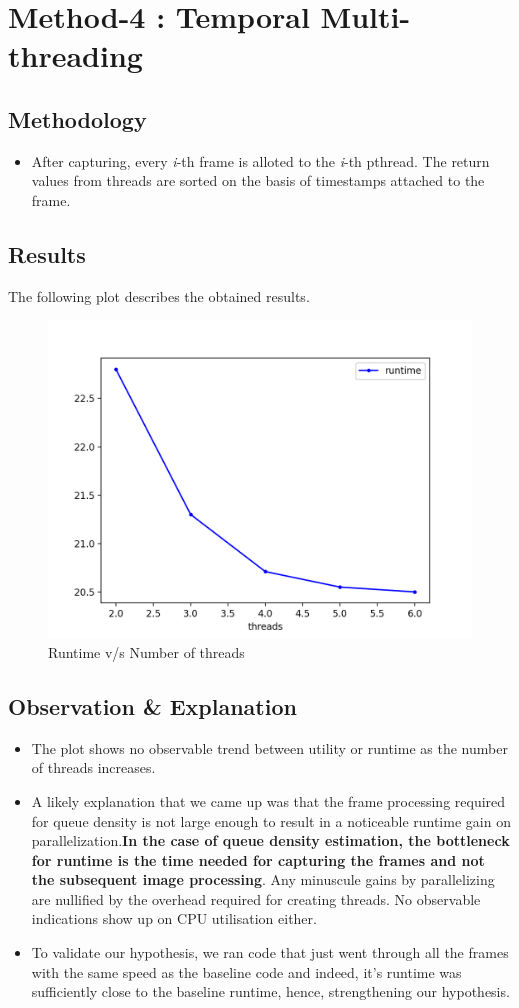\documentclass[a4paper]{article}
\begin{document}
\section*{Method-4 : Temporal Multi-threading}
\subsection*{Methodology}
\begin{itemize}
    \item After capturing, every \textit{i}-th frame is alloted to the \textit{i}-th pthread.  The return values from threads are sorted on the basis of timestamps attached to the frame.
\end{itemize}
\subsection*{Results}
The following plot describes the obtained results.
\begin{figure}[H]
    \centering
    \includegraphics[width=0.5\linewidth]{temporal-threads-runtime.png}
    \caption{Runtime v/s Number of threads}
    \label{fig:spatial-threads-runtime.png}
\end{figure}
\subsection*{Observation \& Explanation}
\begin{itemize}
    \item The plot shows no observable trend between utility or runtime as the number of threads increases. \item A likely explanation that we came up was that the frame processing required for queue density is not large enough to result in a noticeable runtime gain on parallelization.\textbf{In the case of queue density estimation, the bottleneck for runtime is the time needed for capturing the frames and not the subsequent image processing}. Any minuscule gains by parallelizing are nullified by the overhead required for creating threads. No observable indications show up on CPU utilisation either.
    \item To validate our hypothesis, we ran code that just went through all the frames with the same speed as the baseline code and indeed, it's runtime was sufficiently close to the baseline runtime, hence, strengthening our hypothesis.
\end{itemize}
\end{document}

· · · · ·

Exercise description:
Copy out the records above in full, exactly as written, but not the pictures.

Result of this exercise:
\documentclass[a4paper]{article}
\begin{document}
\section*{Method-4 : Temporal Multi-threading}
\subsection*{Methodology}
\begin{itemize}
    \item After capturing, every \textit{i}-th frame is alloted to the \textit{i}-th pthread.  The return values from threads are sorted on the basis of timestamps attached to the frame.
\end{itemize}
\subsection*{Results}
The following plot describes the obtained results.
\begin{figure}[H]
    \centering
    \includegraphics[width=0.5\linewidth]{temporal-threads-runtime.png}
    \caption{Runtime v/s Number of threads}
    \label{fig:spatial-threads-runtime.png}
\end{figure}
\subsection*{Observation \& Explanation}
\begin{itemize}
    \item The plot shows no observable trend between utility or runtime as the number of threads increases. \item A likely explanation that we came up was that the frame processing required for queue density is not large enough to result in a noticeable runtime gain on parallelization.\textbf{In the case of queue density estimation, the bottleneck for runtime is the time needed for capturing the frames and not the subsequent image processing}. Any minuscule gains by parallelizing are nullified by the overhead required for creating threads. No observable indications show up on CPU utilisation either.
    \item To validate our hypothesis, we ran code that just went through all the frames with the same speed as the baseline code and indeed, it's runtime was sufficiently close to the baseline runtime, hence, strengthening our hypothesis.
\end{itemize}
\end{document}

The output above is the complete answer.